Start of Block

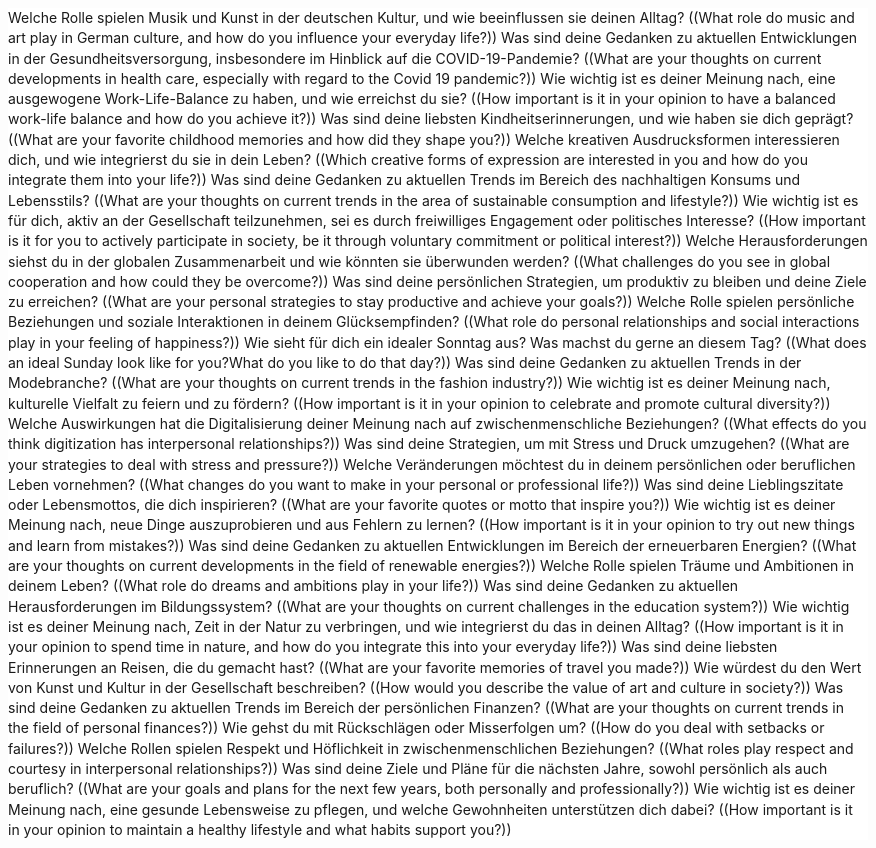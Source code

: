 Welche Rolle spielen Musik und Kunst in der deutschen Kultur, und wie beeinflussen sie deinen Alltag? ((What role do music and art play in German culture, and how do you influence your everyday life?))
Was sind deine Gedanken zu aktuellen Entwicklungen in der Gesundheitsversorgung, insbesondere im Hinblick auf die COVID-19-Pandemie? ((What are your thoughts on current developments in health care, especially with regard to the Covid 19 pandemic?))
Wie wichtig ist es deiner Meinung nach, eine ausgewogene Work-Life-Balance zu haben, und wie erreichst du sie? ((How important is it in your opinion to have a balanced work-life balance and how do you achieve it?))
Was sind deine liebsten Kindheitserinnerungen, und wie haben sie dich geprägt? ((What are your favorite childhood memories and how did they shape you?))
Welche kreativen Ausdrucksformen interessieren dich, und wie integrierst du sie in dein Leben? ((Which creative forms of expression are interested in you and how do you integrate them into your life?))
Was sind deine Gedanken zu aktuellen Trends im Bereich des nachhaltigen Konsums und Lebensstils? ((What are your thoughts on current trends in the area of sustainable consumption and lifestyle?))
Wie wichtig ist es für dich, aktiv an der Gesellschaft teilzunehmen, sei es durch freiwilliges Engagement oder politisches Interesse? ((How important is it for you to actively participate in society, be it through voluntary commitment or political interest?))
Welche Herausforderungen siehst du in der globalen Zusammenarbeit und wie könnten sie überwunden werden? ((What challenges do you see in global cooperation and how could they be overcome?))
Was sind deine persönlichen Strategien, um produktiv zu bleiben und deine Ziele zu erreichen? ((What are your personal strategies to stay productive and achieve your goals?))
Welche Rolle spielen persönliche Beziehungen und soziale Interaktionen in deinem Glücksempfinden? ((What role do personal relationships and social interactions play in your feeling of happiness?))
Wie sieht für dich ein idealer Sonntag aus? Was machst du gerne an diesem Tag? ((What does an ideal Sunday look like for you?What do you like to do that day?))
Was sind deine Gedanken zu aktuellen Trends in der Modebranche? ((What are your thoughts on current trends in the fashion industry?))
Wie wichtig ist es deiner Meinung nach, kulturelle Vielfalt zu feiern und zu fördern? ((How important is it in your opinion to celebrate and promote cultural diversity?))
Welche Auswirkungen hat die Digitalisierung deiner Meinung nach auf zwischenmenschliche Beziehungen? ((What effects do you think digitization has interpersonal relationships?))
Was sind deine Strategien, um mit Stress und Druck umzugehen? ((What are your strategies to deal with stress and pressure?))
Welche Veränderungen möchtest du in deinem persönlichen oder beruflichen Leben vornehmen? ((What changes do you want to make in your personal or professional life?))
Was sind deine Lieblingszitate oder Lebensmottos, die dich inspirieren? ((What are your favorite quotes or motto that inspire you?))
Wie wichtig ist es deiner Meinung nach, neue Dinge auszuprobieren und aus Fehlern zu lernen? ((How important is it in your opinion to try out new things and learn from mistakes?))
Was sind deine Gedanken zu aktuellen Entwicklungen im Bereich der erneuerbaren Energien? ((What are your thoughts on current developments in the field of renewable energies?))
Welche Rolle spielen Träume und Ambitionen in deinem Leben? ((What role do dreams and ambitions play in your life?))
Was sind deine Gedanken zu aktuellen Herausforderungen im Bildungssystem? ((What are your thoughts on current challenges in the education system?))
Wie wichtig ist es deiner Meinung nach, Zeit in der Natur zu verbringen, und wie integrierst du das in deinen Alltag? ((How important is it in your opinion to spend time in nature, and how do you integrate this into your everyday life?))
Was sind deine liebsten Erinnerungen an Reisen, die du gemacht hast? ((What are your favorite memories of travel you made?))
Wie würdest du den Wert von Kunst und Kultur in der Gesellschaft beschreiben? ((How would you describe the value of art and culture in society?))
Was sind deine Gedanken zu aktuellen Trends im Bereich der persönlichen Finanzen? ((What are your thoughts on current trends in the field of personal finances?))
Wie gehst du mit Rückschlägen oder Misserfolgen um? ((How do you deal with setbacks or failures?))
Welche Rollen spielen Respekt und Höflichkeit in zwischenmenschlichen Beziehungen? ((What roles play respect and courtesy in interpersonal relationships?))
Was sind deine Ziele und Pläne für die nächsten Jahre, sowohl persönlich als auch beruflich? ((What are your goals and plans for the next few years, both personally and professionally?))
Wie wichtig ist es deiner Meinung nach, eine gesunde Lebensweise zu pflegen, und welche Gewohnheiten unterstützen dich dabei? ((How important is it in your opinion to maintain a healthy lifestyle and what habits support you?))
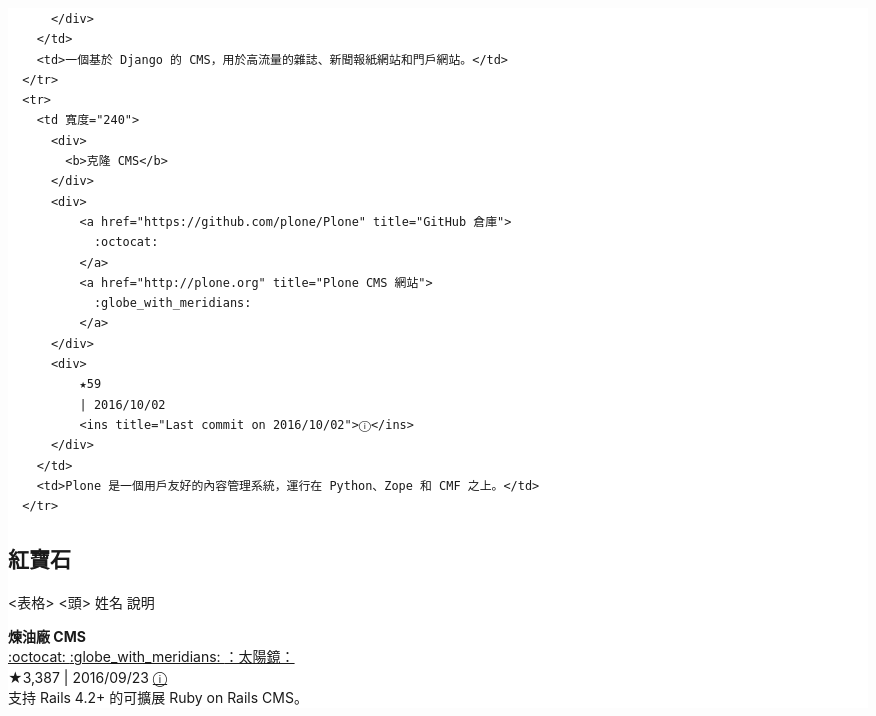           </div>
        </td>
        <td>一個基於 Django 的 CMS，用於高流量的雜誌、新聞報紙網站和門戶網站。</td>
      </tr>
      <tr>
        <td 寬度="240">
          <div>
            <b>克隆 CMS</b>
          </div>
          <div>
              <a href="https://github.com/plone/Plone" title="GitHub 倉庫">
                :octocat:
              </a>  
              <a href="http://plone.org" title="Plone CMS 網站">
                :globe_with_meridians:
              </a>  
          </div>
          <div>
              ★59
              | 2016/10/02
              <ins title="Last commit on 2016/10/02">ⓘ</ins>
          </div>
        </td>
        <td>Plone 是一個用戶友好的內容管理系統，運行在 Python、Zope 和 CMF 之上。</td>
      </tr>
  </tbody>
</table>

## 紅寶石

<表格>
  <頭>
    <tr>
        <th>姓名</th>
        <th>說明</th>
    </tr>
  </thead>
  <tbody>
      <tr>
        <td 寬度="240">
          <div>
            <b>煉油廠 CMS</b>
          </div>
          <div>
              <a href="https://github.com/refinery/refinerycms" title="GitHub 回購">
                :octocat:
              </a>  
              <a href="http://refinerycms.com" title="煉油廠CMS網站">
                :globe_with_meridians:
              </a>  
            <a href="https://github.com/refinerycms-contrib/awesome-refinerycms" title="Refinery CMS 超讚列表">
              ：太陽鏡：
            </a>
          </div>
          <div>
              ★3,387
              | 2016/09/23
              <ins title="Last commit on 2016/09/23">ⓘ</ins>
          </div>
        </td>
        <td>支持 Rails 4.2+ 的可擴展 Ruby on Rails CMS。</td>
      </tr>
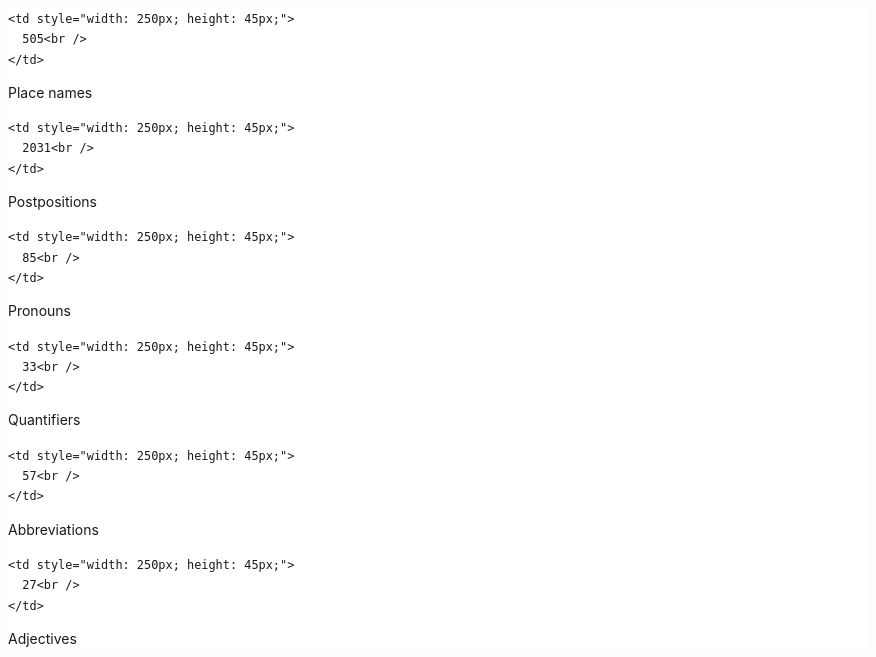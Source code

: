     <td style="width: 250px; height: 45px;">
      505<br />
    </td>
  </tr>

  <tr style="height: 45px;">
    <td style="width: 329px; height: 45px;">
      Place names<br />
    </td>

    <td style="width: 250px; height: 45px;">
      2031<br />
    </td>
  </tr>

  <tr style="height: 45px;">
    <td style="width: 329px; height: 45px;">
      Postpositions<br />
    </td>

    <td style="width: 250px; height: 45px;">
      85<br />
    </td>
  </tr>

  <tr style="height: 45px;">
    <td style="width: 329px; height: 45px;">
      Pronouns<br />
    </td>

    <td style="width: 250px; height: 45px;">
      33<br />
    </td>
  </tr>

  <tr style="height: 45px;">
    <td style="width: 329px; height: 45px;">
      Quantifiers<br />
    </td>

    <td style="width: 250px; height: 45px;">
      57<br />
    </td>
  </tr>

  <tr style="height: 45px;">
    <td style="width: 329px; height: 45px;">
      Abbreviations<br />
    </td>

    <td style="width: 250px; height: 45px;">
      27<br />
    </td>
  </tr>

  <tr style="height: 45px;">
    <td style="width: 329px; height: 45px;">
      Adjectives<br />
    </td>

End of Block

Exercise: Working from the records above, find how many lines contain the string "Herausforderungen" and answer with the bare number.

Exercise output: 2